郁棠郁棠擦了擦额角的汗水,终于解脱了:“确实让人印象深刻!”
“走吧,到屋子里用餐。”沈北修提起饭盒对郁棠唤道。
郁棠是真的很饿,忙不迭地跟在他身后。
沈北修确实给郁棠带了不少好吃的,打开饭盒,里面都是色香味俱全的佳肴。
“徐州最好的酒楼云生楼中最有名的招牌菜都在这里了。”
郁棠迫不及待地拿起筷子,但就在她夹菜的时候,脑海中突然闪过城外灾民凄惨的身影,顿时有些食不下咽。
“朱门酒肉臭,路有冻死骨。”到这一刻,竟如此的具象化,她以往吃东西从未有过这种想法,现在终于深切体会到了粮食的珍贵。
沈北修自然也注意到了她的神情,瞬间明白了她的想法:“棠棠,你要接受,这个世界就是那么的不平等,阶级就在那里,自动的将人分为三六九等,享用着他们自己阶层本该享用的资源,你生在的阶级注定你不会和外面的那些灾民一样,但你有一颗珍贵的同理之心已经比大多数上层人好多了。”
郁棠心中充斥着深深的无力感,她有同理心又如何呢?她什么都做不了,还不如顾好她自己。她没有再说话,只是拿起筷子开始往嘴里扒饭,不敢浪费一点粮食。
沈北修望着吃的腮帮子鼓鼓像只进食的小松鼠般的郁棠宠溺一笑:“慢点吃,别噎着了~”
郁棠在陈府待了一夜,期间沈北修外公家的人还邀请她参加家宴被她拒绝了,若她现在是男子身份大可以前去赴宴,但她现在是女子身份,太过敏感,她不想加深流言,也不想和沈北修牵扯过深。
第二天一早,郁棠就跟沈北修请辞了。
沈北修那张总是带笑的脸瞬间一僵:“是房间住的不舒服么?”
郁棠摇头:“我不想在这里叨扰太久,还是出去住客栈比较好。
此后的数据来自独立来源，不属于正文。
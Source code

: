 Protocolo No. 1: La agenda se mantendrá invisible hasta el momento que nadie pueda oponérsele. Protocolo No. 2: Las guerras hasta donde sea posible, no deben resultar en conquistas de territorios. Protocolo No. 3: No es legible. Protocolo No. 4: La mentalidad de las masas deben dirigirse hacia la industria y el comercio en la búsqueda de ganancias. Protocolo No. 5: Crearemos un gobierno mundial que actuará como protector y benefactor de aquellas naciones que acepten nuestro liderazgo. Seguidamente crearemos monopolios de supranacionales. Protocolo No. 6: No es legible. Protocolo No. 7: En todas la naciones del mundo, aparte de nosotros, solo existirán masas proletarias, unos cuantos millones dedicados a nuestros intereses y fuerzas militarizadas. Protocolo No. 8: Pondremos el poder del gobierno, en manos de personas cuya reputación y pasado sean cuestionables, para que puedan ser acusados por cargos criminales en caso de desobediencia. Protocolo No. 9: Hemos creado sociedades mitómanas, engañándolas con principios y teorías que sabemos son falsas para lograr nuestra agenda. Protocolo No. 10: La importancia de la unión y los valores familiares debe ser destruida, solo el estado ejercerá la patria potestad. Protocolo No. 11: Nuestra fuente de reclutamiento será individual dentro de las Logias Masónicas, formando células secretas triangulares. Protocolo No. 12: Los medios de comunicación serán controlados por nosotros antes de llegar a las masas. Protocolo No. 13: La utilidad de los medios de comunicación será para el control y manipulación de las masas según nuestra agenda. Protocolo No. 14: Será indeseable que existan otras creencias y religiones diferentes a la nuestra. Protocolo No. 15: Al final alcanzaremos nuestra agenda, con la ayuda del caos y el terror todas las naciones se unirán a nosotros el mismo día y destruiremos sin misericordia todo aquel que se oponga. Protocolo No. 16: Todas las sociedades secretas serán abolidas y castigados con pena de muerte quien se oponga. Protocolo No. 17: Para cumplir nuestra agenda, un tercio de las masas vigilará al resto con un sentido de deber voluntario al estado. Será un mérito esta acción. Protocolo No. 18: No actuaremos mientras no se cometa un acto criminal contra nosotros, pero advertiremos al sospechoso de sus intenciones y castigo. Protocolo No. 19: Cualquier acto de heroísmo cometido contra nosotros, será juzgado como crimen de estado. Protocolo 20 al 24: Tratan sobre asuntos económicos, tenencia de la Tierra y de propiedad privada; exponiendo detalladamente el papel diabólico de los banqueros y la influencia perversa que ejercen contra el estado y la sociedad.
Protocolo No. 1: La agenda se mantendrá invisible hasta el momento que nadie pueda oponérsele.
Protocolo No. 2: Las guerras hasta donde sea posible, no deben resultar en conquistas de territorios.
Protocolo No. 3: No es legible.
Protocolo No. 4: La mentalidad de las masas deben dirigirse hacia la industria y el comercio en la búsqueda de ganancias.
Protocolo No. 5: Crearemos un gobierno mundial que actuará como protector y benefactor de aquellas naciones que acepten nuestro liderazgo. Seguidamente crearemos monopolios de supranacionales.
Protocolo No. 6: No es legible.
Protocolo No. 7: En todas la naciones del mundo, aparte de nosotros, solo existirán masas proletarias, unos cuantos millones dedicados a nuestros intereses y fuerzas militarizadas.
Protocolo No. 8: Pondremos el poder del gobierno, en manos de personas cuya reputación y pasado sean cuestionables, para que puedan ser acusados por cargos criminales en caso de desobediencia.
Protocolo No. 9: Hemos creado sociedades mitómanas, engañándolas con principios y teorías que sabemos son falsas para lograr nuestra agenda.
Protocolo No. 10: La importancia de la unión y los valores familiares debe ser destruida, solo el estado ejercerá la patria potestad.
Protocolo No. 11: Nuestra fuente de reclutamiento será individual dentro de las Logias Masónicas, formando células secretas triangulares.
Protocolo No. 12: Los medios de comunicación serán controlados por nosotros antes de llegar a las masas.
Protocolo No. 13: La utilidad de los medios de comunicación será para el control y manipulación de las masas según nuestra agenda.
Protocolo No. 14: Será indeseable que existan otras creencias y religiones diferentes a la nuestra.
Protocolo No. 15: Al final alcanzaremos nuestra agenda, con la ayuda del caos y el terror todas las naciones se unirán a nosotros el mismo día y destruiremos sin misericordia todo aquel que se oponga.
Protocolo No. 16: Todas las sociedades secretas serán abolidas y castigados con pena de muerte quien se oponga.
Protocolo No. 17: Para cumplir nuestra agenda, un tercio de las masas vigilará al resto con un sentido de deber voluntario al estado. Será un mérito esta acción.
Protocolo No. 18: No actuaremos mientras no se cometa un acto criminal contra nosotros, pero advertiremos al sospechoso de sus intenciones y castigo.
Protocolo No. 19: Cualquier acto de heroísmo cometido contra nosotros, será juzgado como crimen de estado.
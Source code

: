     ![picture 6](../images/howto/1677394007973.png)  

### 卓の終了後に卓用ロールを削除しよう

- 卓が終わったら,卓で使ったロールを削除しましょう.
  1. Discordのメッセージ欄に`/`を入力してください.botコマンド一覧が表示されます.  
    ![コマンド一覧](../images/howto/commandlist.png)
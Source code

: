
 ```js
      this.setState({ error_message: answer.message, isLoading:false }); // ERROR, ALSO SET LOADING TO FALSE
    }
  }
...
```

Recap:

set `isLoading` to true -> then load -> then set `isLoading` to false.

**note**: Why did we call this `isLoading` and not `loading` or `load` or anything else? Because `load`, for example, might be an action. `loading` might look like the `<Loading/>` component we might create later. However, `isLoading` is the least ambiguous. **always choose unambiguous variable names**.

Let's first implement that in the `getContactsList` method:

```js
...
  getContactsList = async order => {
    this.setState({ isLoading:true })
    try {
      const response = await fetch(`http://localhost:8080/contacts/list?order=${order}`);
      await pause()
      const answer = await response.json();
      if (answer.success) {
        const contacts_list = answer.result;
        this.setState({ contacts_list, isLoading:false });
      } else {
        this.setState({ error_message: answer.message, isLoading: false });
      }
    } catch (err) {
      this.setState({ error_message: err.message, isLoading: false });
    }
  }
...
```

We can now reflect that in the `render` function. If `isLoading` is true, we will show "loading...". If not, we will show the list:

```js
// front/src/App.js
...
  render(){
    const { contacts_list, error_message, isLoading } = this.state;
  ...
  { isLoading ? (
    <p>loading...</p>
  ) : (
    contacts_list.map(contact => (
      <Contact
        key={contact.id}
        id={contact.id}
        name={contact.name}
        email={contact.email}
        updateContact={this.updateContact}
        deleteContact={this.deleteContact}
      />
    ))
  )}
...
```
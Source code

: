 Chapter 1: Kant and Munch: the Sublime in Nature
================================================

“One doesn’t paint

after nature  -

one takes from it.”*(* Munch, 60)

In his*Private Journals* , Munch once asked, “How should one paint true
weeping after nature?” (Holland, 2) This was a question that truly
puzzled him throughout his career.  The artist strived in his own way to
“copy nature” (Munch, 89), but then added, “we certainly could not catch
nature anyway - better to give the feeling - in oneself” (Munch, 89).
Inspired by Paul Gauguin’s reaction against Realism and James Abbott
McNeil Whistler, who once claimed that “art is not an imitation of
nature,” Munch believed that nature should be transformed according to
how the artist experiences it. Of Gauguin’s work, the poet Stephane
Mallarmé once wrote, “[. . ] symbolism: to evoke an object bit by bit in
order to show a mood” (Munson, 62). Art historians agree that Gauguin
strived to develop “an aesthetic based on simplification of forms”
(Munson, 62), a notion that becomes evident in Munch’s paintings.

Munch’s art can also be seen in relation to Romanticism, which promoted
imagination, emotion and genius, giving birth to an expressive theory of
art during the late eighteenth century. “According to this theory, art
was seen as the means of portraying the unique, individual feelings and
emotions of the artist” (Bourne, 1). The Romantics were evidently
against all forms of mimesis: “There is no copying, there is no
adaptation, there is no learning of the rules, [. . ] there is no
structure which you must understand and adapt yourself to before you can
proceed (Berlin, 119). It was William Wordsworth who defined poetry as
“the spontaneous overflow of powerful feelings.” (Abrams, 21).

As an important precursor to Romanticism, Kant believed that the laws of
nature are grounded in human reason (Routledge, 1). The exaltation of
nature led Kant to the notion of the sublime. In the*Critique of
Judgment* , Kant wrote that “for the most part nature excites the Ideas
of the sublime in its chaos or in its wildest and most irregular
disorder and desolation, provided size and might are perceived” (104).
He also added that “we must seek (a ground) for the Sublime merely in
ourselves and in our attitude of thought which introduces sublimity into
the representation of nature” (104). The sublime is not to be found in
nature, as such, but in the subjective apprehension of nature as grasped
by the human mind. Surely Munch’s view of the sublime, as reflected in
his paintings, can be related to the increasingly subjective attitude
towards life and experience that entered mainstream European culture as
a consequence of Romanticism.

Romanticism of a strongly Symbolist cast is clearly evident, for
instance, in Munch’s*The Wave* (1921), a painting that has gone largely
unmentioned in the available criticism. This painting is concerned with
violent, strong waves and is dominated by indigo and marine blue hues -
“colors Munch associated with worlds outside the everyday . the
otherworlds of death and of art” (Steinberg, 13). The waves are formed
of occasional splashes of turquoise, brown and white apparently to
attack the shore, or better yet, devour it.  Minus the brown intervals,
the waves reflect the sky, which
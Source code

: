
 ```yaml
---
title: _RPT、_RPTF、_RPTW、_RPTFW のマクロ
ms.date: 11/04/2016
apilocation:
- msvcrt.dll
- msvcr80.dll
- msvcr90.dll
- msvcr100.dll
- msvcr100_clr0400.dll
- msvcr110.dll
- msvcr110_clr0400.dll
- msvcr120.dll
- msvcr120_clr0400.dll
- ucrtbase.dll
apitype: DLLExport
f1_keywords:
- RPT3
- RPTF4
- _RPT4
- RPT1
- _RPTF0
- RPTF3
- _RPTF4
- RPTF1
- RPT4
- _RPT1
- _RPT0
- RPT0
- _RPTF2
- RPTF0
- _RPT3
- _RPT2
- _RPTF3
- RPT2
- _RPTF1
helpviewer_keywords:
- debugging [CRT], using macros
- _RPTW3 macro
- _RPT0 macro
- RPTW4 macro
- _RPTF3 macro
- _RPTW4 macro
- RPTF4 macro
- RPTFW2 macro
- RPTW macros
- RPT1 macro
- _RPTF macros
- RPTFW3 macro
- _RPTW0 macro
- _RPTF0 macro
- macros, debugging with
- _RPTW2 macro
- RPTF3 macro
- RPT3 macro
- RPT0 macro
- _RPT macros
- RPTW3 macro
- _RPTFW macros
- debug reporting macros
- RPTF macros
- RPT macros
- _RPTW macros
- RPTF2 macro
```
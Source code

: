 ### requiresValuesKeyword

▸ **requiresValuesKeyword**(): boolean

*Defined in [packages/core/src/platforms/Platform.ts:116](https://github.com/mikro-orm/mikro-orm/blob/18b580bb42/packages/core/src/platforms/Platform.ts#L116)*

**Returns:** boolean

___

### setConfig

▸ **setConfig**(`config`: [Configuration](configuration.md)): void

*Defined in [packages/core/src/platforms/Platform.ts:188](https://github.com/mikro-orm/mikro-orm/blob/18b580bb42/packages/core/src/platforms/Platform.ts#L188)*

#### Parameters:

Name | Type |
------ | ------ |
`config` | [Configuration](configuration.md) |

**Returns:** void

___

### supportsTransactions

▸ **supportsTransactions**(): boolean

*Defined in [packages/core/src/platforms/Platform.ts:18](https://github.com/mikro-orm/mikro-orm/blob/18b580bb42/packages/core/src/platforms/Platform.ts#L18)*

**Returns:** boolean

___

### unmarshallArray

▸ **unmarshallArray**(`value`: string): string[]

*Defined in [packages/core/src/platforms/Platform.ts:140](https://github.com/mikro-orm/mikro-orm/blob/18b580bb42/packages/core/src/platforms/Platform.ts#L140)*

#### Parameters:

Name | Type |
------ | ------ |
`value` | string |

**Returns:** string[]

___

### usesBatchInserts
”
沈北修连忙道:“你一个女子在外面不安全。”
“所以麻烦你为我寻一身男装,就算是小厮的衣服也没关系。”
“你再等等,我在成衣铺子给你订做的衣服马上就好了。”
“沈北修,我等不了了!”郁棠长叹了一口气,有些事情还是说开比较好:“沈府的流言,我不信你不知道,我不想让你的家人再误会下去,明明我们没什么的!”
沈北修那双狐狸眼带着破碎直直的朝她望了过来:“郁棠,你真的看不出来么?我喜欢你。在土匪窝里,我明明有那么多的方法剿灭土匪,但还是因为你一句:打败金娃子,我就做他的新娘而站了出来,因为我在心底认定了,你会是我唯一想娶的新娘!”
疯了,怎么连沈北修都疯了!
“沈北修,我不想你误会,那是我为了脱身才说的。”
“可那下面与你相熟的只有我!我以为这是你对我的暗示。”
“沈北修,我们不可能的。”郁棠用拒绝关齐豫的方式同样拒绝了沈北修。
沈北修突然低低的一笑:“怪我自作多情了。”
他没有挽留:“好啊,你走吧!”
郁棠狐疑地看了他一眼后,随后毫不留恋地离开了陈府。
如此坚决的离开,让沈北修的心彻底凉了下来。他明明早就知道了,眼前的人是没有心的,可还是陷了进去。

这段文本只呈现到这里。